### Exercise details:
Would you set down all of the entries below exactly as they stand?

### Material for this task:
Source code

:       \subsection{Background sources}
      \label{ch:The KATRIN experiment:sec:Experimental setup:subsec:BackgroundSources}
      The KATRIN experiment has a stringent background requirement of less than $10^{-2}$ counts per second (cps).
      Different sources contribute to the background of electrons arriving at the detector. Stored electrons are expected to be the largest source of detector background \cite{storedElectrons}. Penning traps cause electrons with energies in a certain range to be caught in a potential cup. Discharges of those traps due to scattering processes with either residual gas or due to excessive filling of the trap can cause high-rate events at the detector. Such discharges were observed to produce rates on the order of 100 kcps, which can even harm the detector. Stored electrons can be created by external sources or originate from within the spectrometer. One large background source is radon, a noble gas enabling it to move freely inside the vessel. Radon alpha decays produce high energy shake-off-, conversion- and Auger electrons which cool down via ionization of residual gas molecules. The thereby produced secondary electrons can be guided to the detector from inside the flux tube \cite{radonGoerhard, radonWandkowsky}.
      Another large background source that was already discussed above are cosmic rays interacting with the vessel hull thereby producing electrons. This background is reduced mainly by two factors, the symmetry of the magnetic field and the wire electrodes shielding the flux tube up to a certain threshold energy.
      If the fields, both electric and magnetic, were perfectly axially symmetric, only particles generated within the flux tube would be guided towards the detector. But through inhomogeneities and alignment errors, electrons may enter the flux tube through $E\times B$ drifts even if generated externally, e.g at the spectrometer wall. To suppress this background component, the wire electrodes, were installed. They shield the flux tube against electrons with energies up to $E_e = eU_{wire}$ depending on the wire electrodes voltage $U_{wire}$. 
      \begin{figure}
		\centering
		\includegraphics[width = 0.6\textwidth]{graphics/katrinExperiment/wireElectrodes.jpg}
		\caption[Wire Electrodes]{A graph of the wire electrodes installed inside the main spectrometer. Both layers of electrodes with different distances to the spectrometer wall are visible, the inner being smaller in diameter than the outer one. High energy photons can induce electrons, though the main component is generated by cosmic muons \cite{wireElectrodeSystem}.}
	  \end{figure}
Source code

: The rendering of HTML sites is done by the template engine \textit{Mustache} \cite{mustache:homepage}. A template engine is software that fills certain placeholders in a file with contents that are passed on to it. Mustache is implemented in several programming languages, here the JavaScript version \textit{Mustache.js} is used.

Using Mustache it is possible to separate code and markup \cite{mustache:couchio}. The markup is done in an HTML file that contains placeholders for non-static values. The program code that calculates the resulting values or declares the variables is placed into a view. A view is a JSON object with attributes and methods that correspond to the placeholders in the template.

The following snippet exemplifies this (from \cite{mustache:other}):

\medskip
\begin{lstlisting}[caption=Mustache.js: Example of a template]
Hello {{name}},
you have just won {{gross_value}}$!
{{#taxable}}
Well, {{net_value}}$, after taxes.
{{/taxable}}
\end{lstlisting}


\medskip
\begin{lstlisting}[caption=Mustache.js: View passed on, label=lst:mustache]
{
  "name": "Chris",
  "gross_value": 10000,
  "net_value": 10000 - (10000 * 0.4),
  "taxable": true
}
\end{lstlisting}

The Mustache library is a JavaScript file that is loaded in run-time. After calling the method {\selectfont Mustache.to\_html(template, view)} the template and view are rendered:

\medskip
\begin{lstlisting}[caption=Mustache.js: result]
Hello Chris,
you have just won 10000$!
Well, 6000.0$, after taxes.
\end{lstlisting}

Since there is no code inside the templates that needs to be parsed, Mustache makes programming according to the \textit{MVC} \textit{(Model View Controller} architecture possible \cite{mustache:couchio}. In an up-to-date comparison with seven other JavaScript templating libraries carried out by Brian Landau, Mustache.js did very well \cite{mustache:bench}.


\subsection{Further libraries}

### Output of the task:
Source code

:       \subsection{Background sources}
      \label{ch:The KATRIN experiment:sec:Experimental setup:subsec:BackgroundSources}
      The KATRIN experiment has a stringent background requirement of less than $10^{-2}$ counts per second (cps).
      Different sources contribute to the background of electrons arriving at the detector. Stored electrons are expected to be the largest source of detector background \cite{storedElectrons}. Penning traps cause electrons with energies in a certain range to be caught in a potential cup. Discharges of those traps due to scattering processes with either residual gas or due to excessive filling of the trap can cause high-rate events at the detector. Such discharges were observed to produce rates on the order of 100 kcps, which can even harm the detector. Stored electrons can be created by external sources or originate from within the spectrometer. One large background source is radon, a noble gas enabling it to move freely inside the vessel. Radon alpha decays produce high energy shake-off-, conversion- and Auger electrons which cool down via ionization of residual gas molecules. The thereby produced secondary electrons can be guided to the detector from inside the flux tube \cite{radonGoerhard, radonWandkowsky}.
      Another large background source that was already discussed above are cosmic rays interacting with the vessel hull thereby producing electrons. This background is reduced mainly by two factors, the symmetry of the magnetic field and the wire electrodes shielding the flux tube up to a certain threshold energy.
      If the fields, both electric and magnetic, were perfectly axially symmetric, only particles generated within the flux tube would be guided towards the detector. But through inhomogeneities and alignment errors, electrons may enter the flux tube through $E\times B$ drifts even if generated externally, e.g at the spectrometer wall. To suppress this background component, the wire electrodes, were installed. They shield the flux tube against electrons with energies up to $E_e = eU_{wire}$ depending on the wire electrodes voltage $U_{wire}$. 
      \begin{figure}
		\centering
		\includegraphics[width = 0.6\textwidth]{graphics/katrinExperiment/wireElectrodes.jpg}
		\caption[Wire Electrodes]{A graph of the wire electrodes installed inside the main spectrometer. Both layers of electrodes with different distances to the spectrometer wall are visible, the inner being smaller in diameter than the outer one. High energy photons can induce electrons, though the main component is generated by cosmic muons \cite{wireElectrodeSystem}.}
	  \end{figure}
Source code

: The rendering of HTML sites is done by the template engine \textit{Mustache} \cite{mustache:homepage}. A template engine is software that fills certain placeholders in a file with contents that are passed on to it. Mustache is implemented in several programming languages, here the JavaScript version \textit{Mustache.js} is used.

Using Mustache it is possible to separate code and markup \cite{mustache:couchio}. The markup is done in an HTML file that contains placeholders for non-static values. The program code that calculates the resulting values or declares the variables is placed into a view. A view is a JSON object with attributes and methods that correspond to the placeholders in the template.

The following snippet exemplifies this (from \cite{mustache:other}):

\medskip
\begin{lstlisting}[caption=Mustache.js: Example of a template]
Hello {{name}},
you have just won {{gross_value}}$!
{{#taxable}}
Well, {{net_value}}$, after taxes.
{{/taxable}}
\end{lstlisting}


\medskip
\begin{lstlisting}[caption=Mustache.js: View passed on, label=lst:mustache]
{
  "name": "Chris",
  "gross_value": 10000,
  "net_value": 10000 - (10000 * 0.4),
  "taxable": true
}
\end{lstlisting}

The Mustache library is a JavaScript file that is loaded in run-time. After calling the method {\selectfont Mustache.to\_html(template, view)} the template and view are rendered:

\medskip
\begin{lstlisting}[caption=Mustache.js: result]
Hello Chris,
you have just won 10000$!
Well, 6000.0$, after taxes.
\end{lstlisting}

Since there is no code inside the templates that needs to be parsed, Mustache makes programming according to the \textit{MVC} \textit{(Model View Controller} architecture possible \cite{mustache:couchio}. In an up-to-date comparison with seven other JavaScript templating libraries carried out by Brian Landau, Mustache.js did very well \cite{mustache:bench}.


\subsection{Further libraries}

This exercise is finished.